The noexcept operator was introduced in C++11 to perform a compile-time check of an expression's exception specification. It determines whether an expression is considered non-throwing without actually evaluating it.
- Returns true if the expression is guaranteed not to throw exceptions.
- Returns false if the expression may throw an exception.
- Does not execute or evaluate the expression being checked.
#include <iostream>
using namespace std;
// Function that may throw an exception
int divide(int a, int b)
{
if (b == 0) {
throw runtime_error("Error: Division by zero");
}
return a / b;
}
// Function that will not throw any exceptions (using
// noexcept)
double safeDivide(double a, double b) noexcept
{
if (b == 0) {
// In this case, std::terminate will be called if b
// is zero
cerr << "Error: Division by zero in safeDivide"
<< std::endl;
terminate();
}
return a / b;
}
int main()
{
cout << "noexcept value for divide(): "
<< noexcept(divide(10, 0)) << "\n";
cout << "noexcept value for safeDivide(): "
<< noexcept(safeDivide(10.0, 0.0));
return 0;
}
Output
noexcept value for divide(): 0 noexcept value for safeDivide(): 1
Explanation
- divide() is not declared with the noexcept specifier.
- safeDivide() is declared as noexcept.
- The noexcept operator checks the exception specification of both functions at compile time.
- Therefore, noexcept(divide(10, 0)) evaluates to false and noexcept(safeDivide(10.0, 0.0)) evaluates to true.
Note: If an exception escapes from a function declared noexcept, the program calls std::terminate().
Syntax
noexcept(expression)
Where, expression is the expression whose exception specification is checked.
Return Value
- true if the expression is declared as non-throwing.
- false if the expression may throw an exception.

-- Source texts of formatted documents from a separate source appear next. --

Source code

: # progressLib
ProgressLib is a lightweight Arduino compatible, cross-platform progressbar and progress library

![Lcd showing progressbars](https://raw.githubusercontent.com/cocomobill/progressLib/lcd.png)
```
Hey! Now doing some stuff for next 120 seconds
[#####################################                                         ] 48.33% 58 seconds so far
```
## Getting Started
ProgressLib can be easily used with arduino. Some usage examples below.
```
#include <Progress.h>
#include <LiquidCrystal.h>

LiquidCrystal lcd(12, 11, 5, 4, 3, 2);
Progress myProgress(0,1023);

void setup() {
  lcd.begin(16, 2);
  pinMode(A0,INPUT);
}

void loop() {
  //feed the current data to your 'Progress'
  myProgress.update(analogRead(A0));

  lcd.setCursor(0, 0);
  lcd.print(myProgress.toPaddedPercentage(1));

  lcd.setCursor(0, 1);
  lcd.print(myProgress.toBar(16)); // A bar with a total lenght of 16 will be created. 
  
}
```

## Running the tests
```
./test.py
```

Using noexcept with Function Templates
The noexcept operator is often used in templates to conditionally determine whether a function should be marked as noexcept based on the operations it performs.
#include <bits/stdc++.h>
using namespace std;
template <typename T>
void process(const T& value)
noexcept(noexcept(declval<T>().size()))
{
// Try to call the size() member function of T
// If T's size() can throw, this function won't be
// noexcept for T
// If T's size() is noexcept, this
// function will be noexcept for T
cout << "Size: " << value.size() << endl;
}
// main function
int main()
{
vector<int> numbers = { 1, 2, 3, 4, 5 };
// Won't throw exceptions for std::vector
process(numbers);
// May throw exceptions for int
process(42);
return 0;
}
Output
./Solution.cpp: In instantiation of 'void process(const T&) [with T = int]':
./Solution.cpp:23:15: required from here
./Solution.cpp:5:6: error: request for member 'size' in 'std::declval<int>()', which is of non-class type 'int'
void process(const T& value)
^
./Solution.cpp: In instantiation of 'void process(const T&) [with T = int]':
./Solution.cpp:23:15: required from here
./Solution.cpp:5:6: error: request for member 'size' in 'std::declval<int>()', which is of non-class type 'int...
Explanation
- noexcept(declval<T>().size()) checks whether calling size() on type T is non-throwing.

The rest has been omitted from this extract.